Clawed armhook squid may sound sinister, but squid moms nurture their brood at great risk to themselves.
Squid can seem pretty scary. Some grow up to 46 feet long, they have hard, sharp beaks for tearing at prey, and their large, saucer-like eyes stare back with the soulless hunger of an H.P. Lovecraft monster. But that’s not the whole story. Squid are misunderstood. They also produce their own ink (which saves them a lot of money on printer cartridges), have long, grasping tentacles for snug, intimate deep-sea hugging, and they have three hearts, because they have so much love to give.
Nowhere is that love more apparent than in the brooding behavior of the Gonatus onyx, or clawed armhook squid. Like a few other cephalopod species, the mother armhook holds her eggs in an undulating sac she grasps in her tentacles for up to nine months, a devotion which leaves her vulnerable to predators. Living over a mile deep in the ocean where oxygen is scarce, these squid pump oxygen to the sac, from which thousands of tiny squidlets will eventually emerge.

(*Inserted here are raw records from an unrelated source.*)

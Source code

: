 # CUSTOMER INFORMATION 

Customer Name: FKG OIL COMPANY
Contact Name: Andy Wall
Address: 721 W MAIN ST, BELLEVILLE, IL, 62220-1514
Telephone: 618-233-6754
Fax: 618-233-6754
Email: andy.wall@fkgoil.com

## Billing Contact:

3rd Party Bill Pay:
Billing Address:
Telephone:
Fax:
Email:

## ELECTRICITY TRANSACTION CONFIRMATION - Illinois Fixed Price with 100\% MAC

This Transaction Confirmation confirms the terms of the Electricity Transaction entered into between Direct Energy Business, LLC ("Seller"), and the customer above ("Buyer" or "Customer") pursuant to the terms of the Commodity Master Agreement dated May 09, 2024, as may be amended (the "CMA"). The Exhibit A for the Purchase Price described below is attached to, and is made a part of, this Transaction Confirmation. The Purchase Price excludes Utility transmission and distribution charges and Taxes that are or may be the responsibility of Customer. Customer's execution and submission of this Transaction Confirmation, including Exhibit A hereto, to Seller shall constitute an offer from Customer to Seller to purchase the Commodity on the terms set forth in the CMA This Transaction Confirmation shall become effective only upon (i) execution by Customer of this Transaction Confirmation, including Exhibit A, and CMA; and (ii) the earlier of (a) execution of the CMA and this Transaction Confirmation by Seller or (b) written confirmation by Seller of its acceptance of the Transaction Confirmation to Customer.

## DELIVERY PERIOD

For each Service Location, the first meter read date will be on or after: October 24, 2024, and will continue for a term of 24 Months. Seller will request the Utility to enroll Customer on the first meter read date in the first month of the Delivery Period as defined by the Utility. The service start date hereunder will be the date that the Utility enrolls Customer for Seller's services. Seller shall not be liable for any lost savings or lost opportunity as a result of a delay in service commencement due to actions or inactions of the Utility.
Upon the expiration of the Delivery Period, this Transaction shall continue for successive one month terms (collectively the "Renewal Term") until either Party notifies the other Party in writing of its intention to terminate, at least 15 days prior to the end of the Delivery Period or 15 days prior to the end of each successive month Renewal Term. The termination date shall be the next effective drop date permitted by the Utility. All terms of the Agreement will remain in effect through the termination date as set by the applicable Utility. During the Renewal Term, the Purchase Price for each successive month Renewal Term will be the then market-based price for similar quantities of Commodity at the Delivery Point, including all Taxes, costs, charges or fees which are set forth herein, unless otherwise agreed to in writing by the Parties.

In this video, shot by Brent Hoff from a Monterey Bay Aquarium Research Institute (MBARI) submarine, we can see the amazing birth of thousands of baby squid, swarming and glowing like fireflies in the glimmer of the sub’s powerful lights. Hoff first shot the video in 2002, but according to Business Insider, it's been “making the rounds on the internet again this week with Hoff's haunting Vimeo video.” You can see the mother squid appear about three minutes into the clip.